# My first casting



## DJBPenmaker (Jun 13, 2021)

A fellow penturner gave me a mold that he wasn't using which gave me the incentive to try some casting. Being unhappy with glitter distribution in bought blanks I decided to give it a go. Very happy indeed with the result. Photography doesn't seem to capture the real effect.


----------



## howsitwork (Jun 13, 2021)

Derek

thats nice work. How did you get the even distribution of glitter in the resin?

 I steer clear of glitter ever since out previous dog swallowed a whole,load and left little spangling presents in the garden. In the winter morning my son found a “spangly poo “ frozen and asked innocently if we could keep it because it looked so pretty?


----------



## DJBPenmaker (Jun 13, 2021)

howsitwork said:


> Derek
> 
> thats nice work. How did you get the even distribution of glitter in the resin?
> 
> I steer clear of glitter ever since out previous dog swallowed a whole,load and left little spangling presents in the garden. In the winter morning my son found a “spangly poo “ frozen and asked innocently if we could keep it because it looked so pretty?


Now that I've stopped laughing at your hilarious story.
 I thought back to when I tried turning a few of the circuit board blanks and how, when they are turned, the circuit board was magnified and seemed to fill the whole blank and so I painted the tube black, applied glue and carefully distributed holographic glitter around it and then cast in clear Pu. and the glitter appears to fill the whole blank.


----------



## magpens (Jun 13, 2021)

I've never heard of that particular casting resin ... Pu.


----------



## DJBPenmaker (Jun 13, 2021)

howsitwork said:


> Derek
> 
> thats nice work. How did you get the even distribution of glitter in the resin?
> 
> I steer clear of glitter ever since out previous dog swallowed a whole,load and left little spangling presents in the garden. In the winter morning my son found a “spangly poo “ frozen and asked innocently if we could keep it because it looked so pretty?
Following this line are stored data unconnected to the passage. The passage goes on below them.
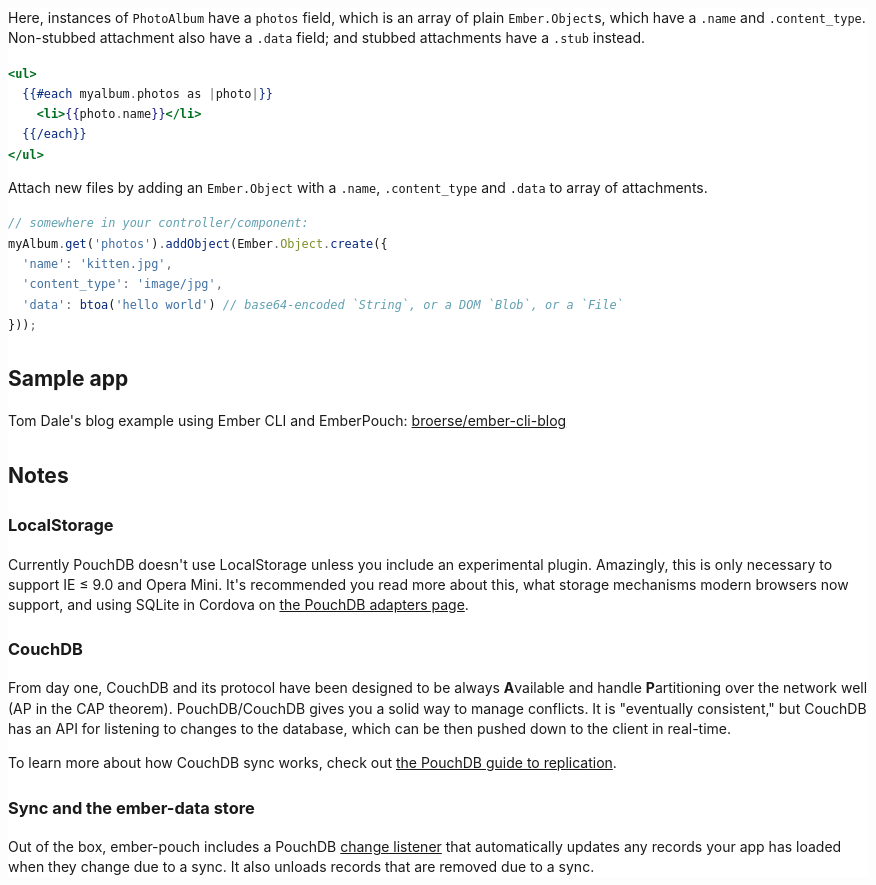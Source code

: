 Here, instances of `PhotoAlbum` have a `photos` field, which is an array of plain `Ember.Object`s, which have a `.name` and `.content_type`. Non-stubbed attachment also have a `.data` field; and stubbed attachments have a `.stub` instead.
```handlebars
<ul>
  {{#each myalbum.photos as |photo|}}
    <li>{{photo.name}}</li>
  {{/each}}
</ul>
```

Attach new files by adding an `Ember.Object` with a `.name`, `.content_type` and `.data` to array of attachments.

```js
// somewhere in your controller/component:
myAlbum.get('photos').addObject(Ember.Object.create({
  'name': 'kitten.jpg',
  'content_type': 'image/jpg',
  'data': btoa('hello world') // base64-encoded `String`, or a DOM `Blob`, or a `File`
}));
```

## Sample app

Tom Dale's blog example using Ember CLI and EmberPouch: [broerse/ember-cli-blog](https://github.com/broerse/ember-cli-blog)


## Notes

### LocalStorage

Currently PouchDB doesn't use LocalStorage unless you include an experimental plugin. Amazingly, this is only necessary to support IE ≤ 9.0 and Opera Mini. It's recommended you read more about this, what storage mechanisms modern browsers now support, and using SQLite in Cordova on [the PouchDB adapters page](http://pouchdb.com/adapters.html).

### CouchDB

From day one, CouchDB and its protocol have been designed to be always **A**vailable and handle **P**artitioning over the network well (AP in the CAP theorem). PouchDB/CouchDB gives you a solid way to manage conflicts. It is "eventually consistent," but CouchDB has an API for listening to changes to the database, which can be then pushed down to the client in real-time.

To learn more about how CouchDB sync works, check out [the PouchDB guide to replication](http://pouchdb.com/guides/replication.html).

### Sync and the ember-data store

Out of the box, ember-pouch includes a PouchDB [change listener](http://pouchdb.com/guides/changes.html) that automatically updates any records your app has loaded when they change due to a sync. It also unloads records that are removed due to a sync.
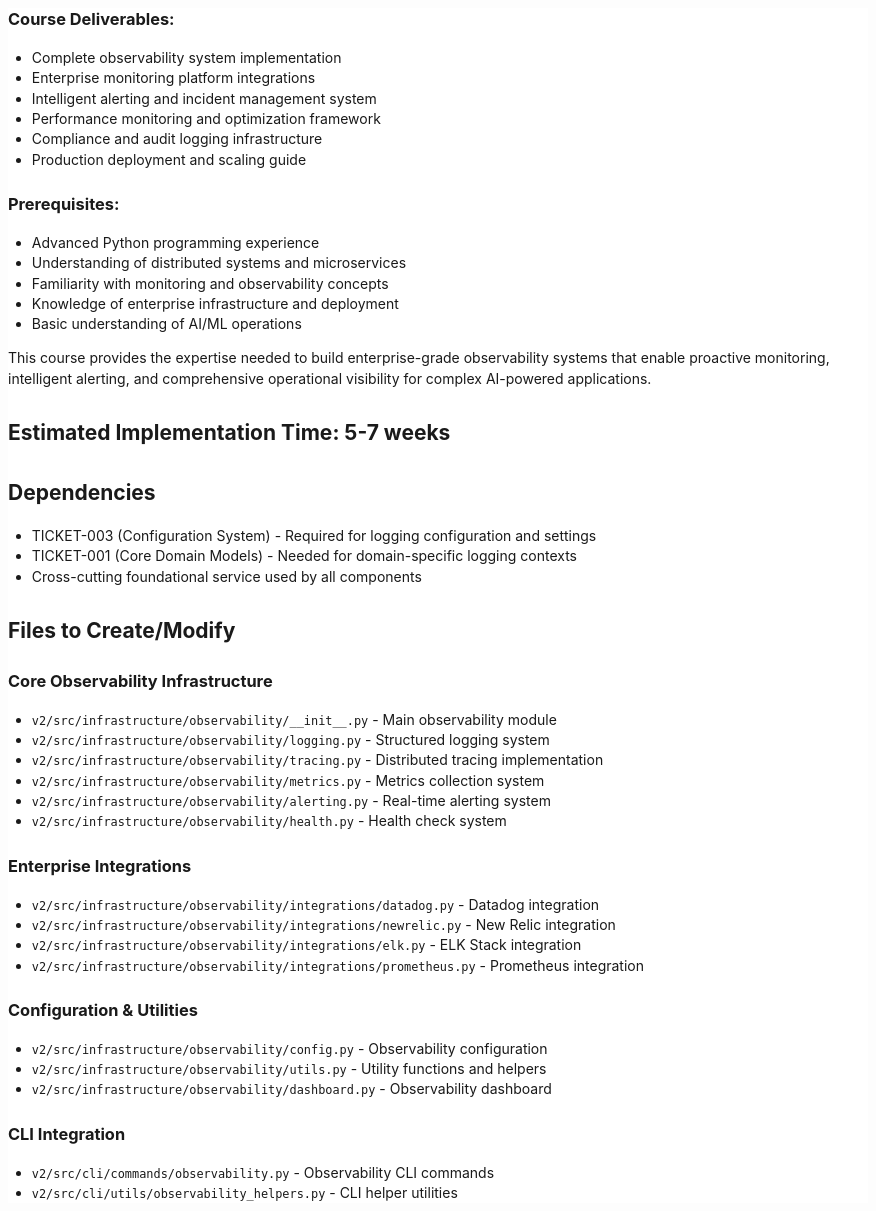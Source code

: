 ### Course Deliverables:
- Complete observability system implementation
- Enterprise monitoring platform integrations
- Intelligent alerting and incident management system
- Performance monitoring and optimization framework
- Compliance and audit logging infrastructure
- Production deployment and scaling guide

### Prerequisites:
- Advanced Python programming experience
- Understanding of distributed systems and microservices
- Familiarity with monitoring and observability concepts
- Knowledge of enterprise infrastructure and deployment
- Basic understanding of AI/ML operations

This course provides the expertise needed to build enterprise-grade observability systems that enable proactive monitoring, intelligent alerting, and comprehensive operational visibility for complex AI-powered applications.

## Estimated Implementation Time: 5-7 weeks

## Dependencies
- TICKET-003 (Configuration System) - Required for logging configuration and settings
- TICKET-001 (Core Domain Models) - Needed for domain-specific logging contexts
- Cross-cutting foundational service used by all components

## Files to Create/Modify

### Core Observability Infrastructure
- `v2/src/infrastructure/observability/__init__.py` - Main observability module
- `v2/src/infrastructure/observability/logging.py` - Structured logging system
- `v2/src/infrastructure/observability/tracing.py` - Distributed tracing implementation
- `v2/src/infrastructure/observability/metrics.py` - Metrics collection system
- `v2/src/infrastructure/observability/alerting.py` - Real-time alerting system
- `v2/src/infrastructure/observability/health.py` - Health check system

### Enterprise Integrations
- `v2/src/infrastructure/observability/integrations/datadog.py` - Datadog integration
- `v2/src/infrastructure/observability/integrations/newrelic.py` - New Relic integration
- `v2/src/infrastructure/observability/integrations/elk.py` - ELK Stack integration
- `v2/src/infrastructure/observability/integrations/prometheus.py` - Prometheus integration

### Configuration & Utilities
- `v2/src/infrastructure/observability/config.py` - Observability configuration
- `v2/src/infrastructure/observability/utils.py` - Utility functions and helpers
- `v2/src/infrastructure/observability/dashboard.py` - Observability dashboard

### CLI Integration
- `v2/src/cli/commands/observability.py` - Observability CLI commands
- `v2/src/cli/utils/observability_helpers.py` - CLI helper utilities
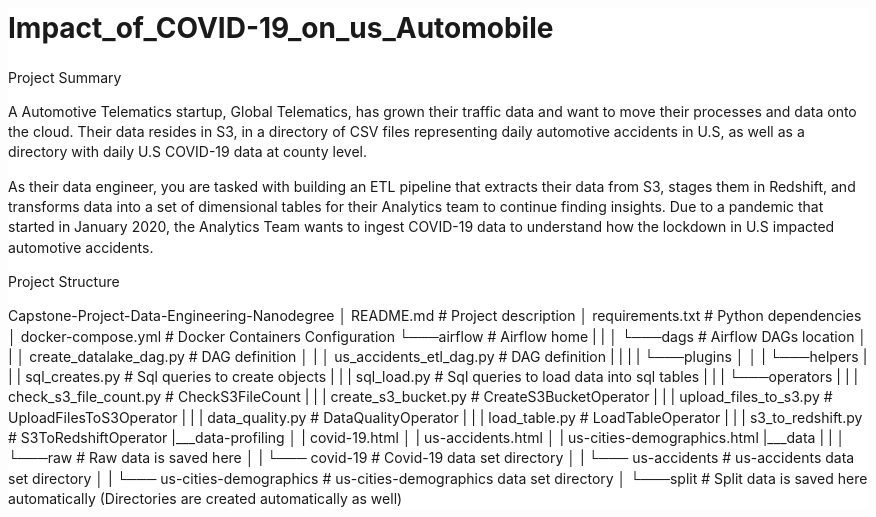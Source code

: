 # Impact_of_COVID-19_on_us_Automobile

Project Summary

A Automotive Telematics startup, Global Telematics, has grown their traffic data and want to move their processes and data onto the cloud.
Their data resides in S3, in a directory of CSV files representing daily automotive accidents in U.S, as well as a directory with daily U.S COVID-19 data at county level.

As their data engineer, you are tasked with building an ETL pipeline that extracts their data from S3, stages them in Redshift, and transforms data into a set of dimensional tables for their Analytics team to continue finding insights.
Due to a pandemic that started in January 2020, the Analytics Team wants to ingest COVID-19 data to understand how the lockdown in U.S impacted automotive accidents.

Project Structure

Capstone-Project-Data-Engineering-Nanodegree
│   README.md                    # Project description
│   requirements.txt             # Python dependencies
│   docker-compose.yml           # Docker Containers Configuration
└───airflow                      # Airflow home
|   |
│   └───dags                       # Airflow DAGs location
│   |   │ create_datalake_dag.py   # DAG definition
│   |   │ us_accidents_etl_dag.py  # DAG definition
|   |   |
|   └───plugins
│       │
|       └───helpers
|       |   | sql_creates.py  # Sql queries to create objects
|       |   | sql_load.py     # Sql queries to load data into sql tables
|       |
|       └───operators
|       |   | check_s3_file_count.py # CheckS3FileCount
|       |   | create_s3_bucket.py    # CreateS3BucketOperator
|       |   | upload_files_to_s3.py  # UploadFilesToS3Operator
|       |   | data_quality.py        # DataQualityOperator
|       |   | load_table.py          # LoadTableOperator
|       |   | s3_to_redshift.py      # S3ToRedshiftOperator
|___data-profiling
│   | covid-19.html
│   | us-accidents.html
│   | us-cities-demographics.html
|___data
|   |
│   └───raw                          # Raw data is saved here
│   |   └─── covid-19                # Covid-19 data set directory
│   |   └─── us-accidents            # us-accidents data set directory
│   |   └─── us-cities-demographics  # us-cities-demographics data set directory
│   └───split                        # Split data is saved here automatically (Directories are created automatically as well)
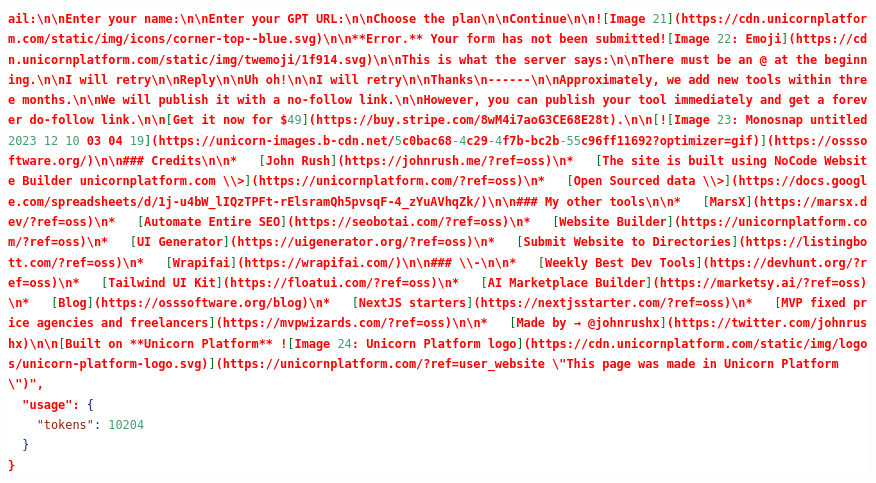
 ```json
ail:\n\nEnter your name:\n\nEnter your GPT URL:\n\nChoose the plan\n\nContinue\n\n![Image 21](https://cdn.unicornplatform.com/static/img/icons/corner-top--blue.svg)\n\n**Error.** Your form has not been submitted![Image 22: Emoji](https://cdn.unicornplatform.com/static/img/twemoji/1f914.svg)\n\nThis is what the server says:\n\nThere must be an @ at the beginning.\n\nI will retry\n\nReply\n\nUh oh!\n\nI will retry\n\nThanks\n------\n\nApproximately, we add new tools within three months.\n\nWe will publish it with a no-follow link.\n\nHowever, you can publish your tool immediately and get a forever do-follow link.\n\n[Get it now for $49](https://buy.stripe.com/8wM4i7aoG3CE68E28t).\n\n[![Image 23: Monosnap untitled 2023 12 10 03 04 19](https://unicorn-images.b-cdn.net/5c0bac68-4c29-4f7b-bc2b-55c96ff11692?optimizer=gif)](https://osssoftware.org/)\n\n### Credits\n\n*   [John Rush](https://johnrush.me/?ref=oss)\n*   [The site is built using NoCode Website Builder unicornplatform.com \\>](https://unicornplatform.com/?ref=oss)\n*   [Open Sourced data \\>](https://docs.google.com/spreadsheets/d/1j-u4bW_lIQzTPFt-rElsramQh5pvsqF-4_zYuAVhqZk/)\n\n### My other tools\n\n*   [MarsX](https://marsx.dev/?ref=oss)\n*   [Automate Entire SEO](https://seobotai.com/?ref=oss)\n*   [Website Builder](https://unicornplatform.com/?ref=oss)\n*   [UI Generator](https://uigenerator.org/?ref=oss)\n*   [Submit Website to Directories](https://listingbott.com/?ref=oss)\n*   [Wrapifai](https://wrapifai.com/)\n\n### \\-\n\n*   [Weekly Best Dev Tools](https://devhunt.org/?ref=oss)\n*   [Tailwind UI Kit](https://floatui.com/?ref=oss)\n*   [AI Marketplace Builder](https://marketsy.ai/?ref=oss)\n*   [Blog](https://osssoftware.org/blog)\n*   [NextJS starters](https://nextjsstarter.com/?ref=oss)\n*   [MVP fixed price agencies and freelancers](https://mvpwizards.com/?ref=oss)\n\n*   [Made by → @johnrushx](https://twitter.com/johnrushx)\n\n[Built on **Unicorn Platform** ![Image 24: Unicorn Platform logo](https://cdn.unicornplatform.com/static/img/logos/unicorn-platform-logo.svg)](https://unicornplatform.com/?ref=user_website \"This page was made in Unicorn Platform\")",
  "usage": {
    "tokens": 10204
  }
}
```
Now that I've stopped laughing at your hilarious story.
 I thought back to when I tried turning a few of the circuit board blanks and how, when they are turned, the circuit board was magnified and seemed to fill the whole blank and so I painted the tube black, applied glue and carefully distributed holographic glitter around it and then cast in clear Pu. and the glitter appears to fill the whole blank.
Derek


magpens said:


> I've never heard of that particular casting resin ... Pu.


Sorry, that's Polyester (I was just checking if anyone was paying attention)


----------



## jttheclockman (Jun 13, 2021)

The pen and experiment came out well. Need to keep them coming now.


----------



## PatrickR (Jun 13, 2021)

you figured out the best way to do it on the first time. Any other way is rather hit and miss.


----------



## DJBPenmaker (Jun 13, 2021)

jttheclockman said:


> The pen and experiment came out well. Need to keep them coming now.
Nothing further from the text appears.